Copy each of the records exactly; leave nothing out.

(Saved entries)
○ ○ ○ ○

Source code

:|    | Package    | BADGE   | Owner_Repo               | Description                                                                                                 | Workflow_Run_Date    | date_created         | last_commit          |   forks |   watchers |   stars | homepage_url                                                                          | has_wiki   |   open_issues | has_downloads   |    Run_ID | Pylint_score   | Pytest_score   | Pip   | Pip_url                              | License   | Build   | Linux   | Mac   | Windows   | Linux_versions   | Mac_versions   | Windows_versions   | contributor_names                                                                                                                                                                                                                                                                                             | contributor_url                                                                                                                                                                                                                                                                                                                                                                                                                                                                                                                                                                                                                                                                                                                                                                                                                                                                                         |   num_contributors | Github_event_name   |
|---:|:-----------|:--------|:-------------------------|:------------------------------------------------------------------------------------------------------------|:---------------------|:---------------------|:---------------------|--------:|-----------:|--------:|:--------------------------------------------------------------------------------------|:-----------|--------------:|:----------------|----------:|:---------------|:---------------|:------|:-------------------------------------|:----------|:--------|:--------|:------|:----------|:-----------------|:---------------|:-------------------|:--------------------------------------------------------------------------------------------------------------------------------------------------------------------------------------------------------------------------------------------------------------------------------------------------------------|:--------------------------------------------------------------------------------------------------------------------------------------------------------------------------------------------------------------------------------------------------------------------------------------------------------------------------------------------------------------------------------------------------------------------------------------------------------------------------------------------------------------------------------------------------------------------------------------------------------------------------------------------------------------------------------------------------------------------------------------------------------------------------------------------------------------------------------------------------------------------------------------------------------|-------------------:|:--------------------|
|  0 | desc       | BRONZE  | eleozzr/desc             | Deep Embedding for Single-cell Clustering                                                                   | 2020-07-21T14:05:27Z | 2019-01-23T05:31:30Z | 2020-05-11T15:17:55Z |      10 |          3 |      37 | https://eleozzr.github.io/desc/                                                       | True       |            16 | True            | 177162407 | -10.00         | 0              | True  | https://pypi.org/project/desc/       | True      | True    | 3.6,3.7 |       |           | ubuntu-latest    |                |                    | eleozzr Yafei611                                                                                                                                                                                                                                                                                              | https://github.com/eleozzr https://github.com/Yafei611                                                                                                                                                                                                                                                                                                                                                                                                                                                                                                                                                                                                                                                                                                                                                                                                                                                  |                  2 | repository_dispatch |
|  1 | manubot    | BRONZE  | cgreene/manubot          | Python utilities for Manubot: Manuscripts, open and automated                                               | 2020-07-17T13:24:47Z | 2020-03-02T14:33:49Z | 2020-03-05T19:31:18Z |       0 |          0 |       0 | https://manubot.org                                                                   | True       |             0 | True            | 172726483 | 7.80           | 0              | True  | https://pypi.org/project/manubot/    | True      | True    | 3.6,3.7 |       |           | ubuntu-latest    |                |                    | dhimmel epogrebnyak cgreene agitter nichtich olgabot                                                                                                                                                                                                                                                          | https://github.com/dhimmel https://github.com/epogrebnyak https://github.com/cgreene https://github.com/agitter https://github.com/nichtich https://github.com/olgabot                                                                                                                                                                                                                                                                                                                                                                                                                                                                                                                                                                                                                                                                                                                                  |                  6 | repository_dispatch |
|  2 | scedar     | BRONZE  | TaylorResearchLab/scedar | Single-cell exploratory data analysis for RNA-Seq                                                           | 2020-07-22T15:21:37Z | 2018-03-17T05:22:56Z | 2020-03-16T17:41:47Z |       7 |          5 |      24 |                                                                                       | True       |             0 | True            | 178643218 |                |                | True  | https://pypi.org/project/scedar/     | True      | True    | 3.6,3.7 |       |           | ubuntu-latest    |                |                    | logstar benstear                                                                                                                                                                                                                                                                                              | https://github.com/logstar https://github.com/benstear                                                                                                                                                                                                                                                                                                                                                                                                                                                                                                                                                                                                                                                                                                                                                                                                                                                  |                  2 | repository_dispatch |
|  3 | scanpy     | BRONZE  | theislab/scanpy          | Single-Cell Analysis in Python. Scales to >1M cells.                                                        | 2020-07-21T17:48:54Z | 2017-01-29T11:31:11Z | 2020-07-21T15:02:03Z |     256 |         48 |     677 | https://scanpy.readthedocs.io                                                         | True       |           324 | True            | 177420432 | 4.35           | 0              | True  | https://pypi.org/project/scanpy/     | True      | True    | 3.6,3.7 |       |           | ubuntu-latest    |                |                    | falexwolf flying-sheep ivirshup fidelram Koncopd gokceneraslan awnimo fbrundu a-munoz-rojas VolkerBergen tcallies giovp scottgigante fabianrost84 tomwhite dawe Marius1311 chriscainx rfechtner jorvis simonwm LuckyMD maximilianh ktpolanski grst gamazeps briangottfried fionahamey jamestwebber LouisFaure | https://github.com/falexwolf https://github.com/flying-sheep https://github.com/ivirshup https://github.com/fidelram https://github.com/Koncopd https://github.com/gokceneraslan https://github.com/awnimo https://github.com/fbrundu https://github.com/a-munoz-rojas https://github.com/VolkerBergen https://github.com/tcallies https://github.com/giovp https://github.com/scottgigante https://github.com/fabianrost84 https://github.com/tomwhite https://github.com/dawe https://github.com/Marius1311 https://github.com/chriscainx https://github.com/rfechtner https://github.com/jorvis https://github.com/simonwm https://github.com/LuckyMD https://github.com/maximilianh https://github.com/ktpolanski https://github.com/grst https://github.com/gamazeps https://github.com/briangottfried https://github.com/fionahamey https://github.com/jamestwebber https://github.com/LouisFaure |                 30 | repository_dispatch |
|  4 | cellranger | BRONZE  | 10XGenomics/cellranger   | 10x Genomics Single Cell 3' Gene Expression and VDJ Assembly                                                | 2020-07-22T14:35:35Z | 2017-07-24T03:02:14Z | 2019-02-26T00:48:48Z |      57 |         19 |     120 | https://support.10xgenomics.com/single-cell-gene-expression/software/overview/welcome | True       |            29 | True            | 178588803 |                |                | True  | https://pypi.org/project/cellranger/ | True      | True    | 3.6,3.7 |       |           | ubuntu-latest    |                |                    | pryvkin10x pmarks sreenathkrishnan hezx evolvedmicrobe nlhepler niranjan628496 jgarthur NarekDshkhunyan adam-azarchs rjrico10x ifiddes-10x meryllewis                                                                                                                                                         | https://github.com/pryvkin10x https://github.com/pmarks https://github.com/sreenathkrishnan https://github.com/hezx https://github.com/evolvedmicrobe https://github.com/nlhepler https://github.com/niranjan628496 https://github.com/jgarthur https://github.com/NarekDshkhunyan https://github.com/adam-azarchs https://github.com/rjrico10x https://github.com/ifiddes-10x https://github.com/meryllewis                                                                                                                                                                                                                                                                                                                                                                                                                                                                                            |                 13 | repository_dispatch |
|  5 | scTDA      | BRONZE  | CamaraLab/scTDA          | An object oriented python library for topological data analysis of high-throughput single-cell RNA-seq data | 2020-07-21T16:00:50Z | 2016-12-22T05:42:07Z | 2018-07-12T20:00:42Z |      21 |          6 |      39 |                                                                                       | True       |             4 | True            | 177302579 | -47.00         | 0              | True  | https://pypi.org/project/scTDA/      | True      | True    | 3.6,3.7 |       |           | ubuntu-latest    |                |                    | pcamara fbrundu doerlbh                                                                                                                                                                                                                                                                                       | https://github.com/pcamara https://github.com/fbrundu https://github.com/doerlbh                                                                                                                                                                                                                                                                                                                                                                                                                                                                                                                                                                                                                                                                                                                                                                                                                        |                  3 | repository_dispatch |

○ ○ ○ ○

# REPLY TO THE TASK
Source code

:|    | Package    | BADGE   | Owner_Repo               | Description                                                                                                 | Workflow_Run_Date    | date_created         | last_commit          |   forks |   watchers |   stars | homepage_url                                                                          | has_wiki   |   open_issues | has_downloads   |    Run_ID | Pylint_score   | Pytest_score   | Pip   | Pip_url                              | License   | Build   | Linux   | Mac   | Windows   | Linux_versions   | Mac_versions   | Windows_versions   | contributor_names                                                                                                                                                                                                                                                                                             | contributor_url                                                                                                                                                                                                                                                                                                                                                                                                                                                                                                                                                                                                                                                                                                                                                                                                                                                                                         |   num_contributors | Github_event_name   |
|---:|:-----------|:--------|:-------------------------|:------------------------------------------------------------------------------------------------------------|:---------------------|:---------------------|:---------------------|--------:|-----------:|--------:|:--------------------------------------------------------------------------------------|:-----------|--------------:|:----------------|----------:|:---------------|:---------------|:------|:-------------------------------------|:----------|:--------|:--------|:------|:----------|:-----------------|:---------------|:-------------------|:--------------------------------------------------------------------------------------------------------------------------------------------------------------------------------------------------------------------------------------------------------------------------------------------------------------|:--------------------------------------------------------------------------------------------------------------------------------------------------------------------------------------------------------------------------------------------------------------------------------------------------------------------------------------------------------------------------------------------------------------------------------------------------------------------------------------------------------------------------------------------------------------------------------------------------------------------------------------------------------------------------------------------------------------------------------------------------------------------------------------------------------------------------------------------------------------------------------------------------------|-------------------:|:--------------------|
|  0 | desc       | BRONZE  | eleozzr/desc             | Deep Embedding for Single-cell Clustering                                                                   | 2020-07-21T14:05:27Z | 2019-01-23T05:31:30Z | 2020-05-11T15:17:55Z |      10 |          3 |      37 | https://eleozzr.github.io/desc/                                                       | True       |            16 | True            | 177162407 | -10.00         | 0              | True  | https://pypi.org/project/desc/       | True      | True    | 3.6,3.7 |       |           | ubuntu-latest    |                |                    | eleozzr Yafei611                                                                                                                                                                                                                                                                                              | https://github.com/eleozzr https://github.com/Yafei611                                                                                                                                                                                                                                                                                                                                                                                                                                                                                                                                                                                                                                                                                                                                                                                                                                                  |                  2 | repository_dispatch |
|  1 | manubot    | BRONZE  | cgreene/manubot          | Python utilities for Manubot: Manuscripts, open and automated                                               | 2020-07-17T13:24:47Z | 2020-03-02T14:33:49Z | 2020-03-05T19:31:18Z |       0 |          0 |       0 | https://manubot.org                                                                   | True       |             0 | True            | 172726483 | 7.80           | 0              | True  | https://pypi.org/project/manubot/    | True      | True    | 3.6,3.7 |       |           | ubuntu-latest    |                |                    | dhimmel epogrebnyak cgreene agitter nichtich olgabot                                                                                                                                                                                                                                                          | https://github.com/dhimmel https://github.com/epogrebnyak https://github.com/cgreene https://github.com/agitter https://github.com/nichtich https://github.com/olgabot                                                                                                                                                                                                                                                                                                                                                                                                                                                                                                                                                                                                                                                                                                                                  |                  6 | repository_dispatch |
|  2 | scedar     | BRONZE  | TaylorResearchLab/scedar | Single-cell exploratory data analysis for RNA-Seq                                                           | 2020-07-22T15:21:37Z | 2018-03-17T05:22:56Z | 2020-03-16T17:41:47Z |       7 |          5 |      24 |                                                                                       | True       |             0 | True            | 178643218 |                |                | True  | https://pypi.org/project/scedar/     | True      | True    | 3.6,3.7 |       |           | ubuntu-latest    |                |                    | logstar benstear                                                                                                                                                                                                                                                                                              | https://github.com/logstar https://github.com/benstear                                                                                                                                                                                                                                                                                                                                                                                                                                                                                                                                                                                                                                                                                                                                                                                                                                                  |                  2 | repository_dispatch |
|  3 | scanpy     | BRONZE  | theislab/scanpy          | Single-Cell Analysis in Python. Scales to >1M cells.                                                        | 2020-07-21T17:48:54Z | 2017-01-29T11:31:11Z | 2020-07-21T15:02:03Z |     256 |         48 |     677 | https://scanpy.readthedocs.io                                                         | True       |           324 | True            | 177420432 | 4.35           | 0              | True  | https://pypi.org/project/scanpy/     | True      | True    | 3.6,3.7 |       |           | ubuntu-latest    |                |                    | falexwolf flying-sheep ivirshup fidelram Koncopd gokceneraslan awnimo fbrundu a-munoz-rojas VolkerBergen tcallies giovp scottgigante fabianrost84 tomwhite dawe Marius1311 chriscainx rfechtner jorvis simonwm LuckyMD maximilianh ktpolanski grst gamazeps briangottfried fionahamey jamestwebber LouisFaure | https://github.com/falexwolf https://github.com/flying-sheep https://github.com/ivirshup https://github.com/fidelram https://github.com/Koncopd https://github.com/gokceneraslan https://github.com/awnimo https://github.com/fbrundu https://github.com/a-munoz-rojas https://github.com/VolkerBergen https://github.com/tcallies https://github.com/giovp https://github.com/scottgigante https://github.com/fabianrost84 https://github.com/tomwhite https://github.com/dawe https://github.com/Marius1311 https://github.com/chriscainx https://github.com/rfechtner https://github.com/jorvis https://github.com/simonwm https://github.com/LuckyMD https://github.com/maximilianh https://github.com/ktpolanski https://github.com/grst https://github.com/gamazeps https://github.com/briangottfried https://github.com/fionahamey https://github.com/jamestwebber https://github.com/LouisFaure |                 30 | repository_dispatch |
|  4 | cellranger | BRONZE  | 10XGenomics/cellranger   | 10x Genomics Single Cell 3' Gene Expression and VDJ Assembly                                                | 2020-07-22T14:35:35Z | 2017-07-24T03:02:14Z | 2019-02-26T00:48:48Z |      57 |         19 |     120 | https://support.10xgenomics.com/single-cell-gene-expression/software/overview/welcome | True       |            29 | True            | 178588803 |                |                | True  | https://pypi.org/project/cellranger/ | True      | True    | 3.6,3.7 |       |           | ubuntu-latest    |                |                    | pryvkin10x pmarks sreenathkrishnan hezx evolvedmicrobe nlhepler niranjan628496 jgarthur NarekDshkhunyan adam-azarchs rjrico10x ifiddes-10x meryllewis                                                                                                                                                         | https://github.com/pryvkin10x https://github.com/pmarks https://github.com/sreenathkrishnan https://github.com/hezx https://github.com/evolvedmicrobe https://github.com/nlhepler https://github.com/niranjan628496 https://github.com/jgarthur https://github.com/NarekDshkhunyan https://github.com/adam-azarchs https://github.com/rjrico10x https://github.com/ifiddes-10x https://github.com/meryllewis                                                                                                                                                                                                                                                                                                                                                                                                                                                                                            |                 13 | repository_dispatch |
|  5 | scTDA      | BRONZE  | CamaraLab/scTDA          | An object oriented python library for topological data analysis of high-throughput single-cell RNA-seq data | 2020-07-21T16:00:50Z | 2016-12-22T05:42:07Z | 2018-07-12T20:00:42Z |      21 |          6 |      39 |                                                                                       | True       |             4 | True            | 177302579 | -47.00         | 0              | True  | https://pypi.org/project/scTDA/      | True      | True    | 3.6,3.7 |       |           | ubuntu-latest    |                |                    | pcamara fbrundu doerlbh                                                                                                                                                                                                                                                                                       | https://github.com/pcamara https://github.com/fbrundu https://github.com/doerlbh                                                                                                                                                                                                                                                                                                                                                                                                                                                                                                                                                                                                                                                                                                                                                                                                                        |                  3 | repository_dispatch |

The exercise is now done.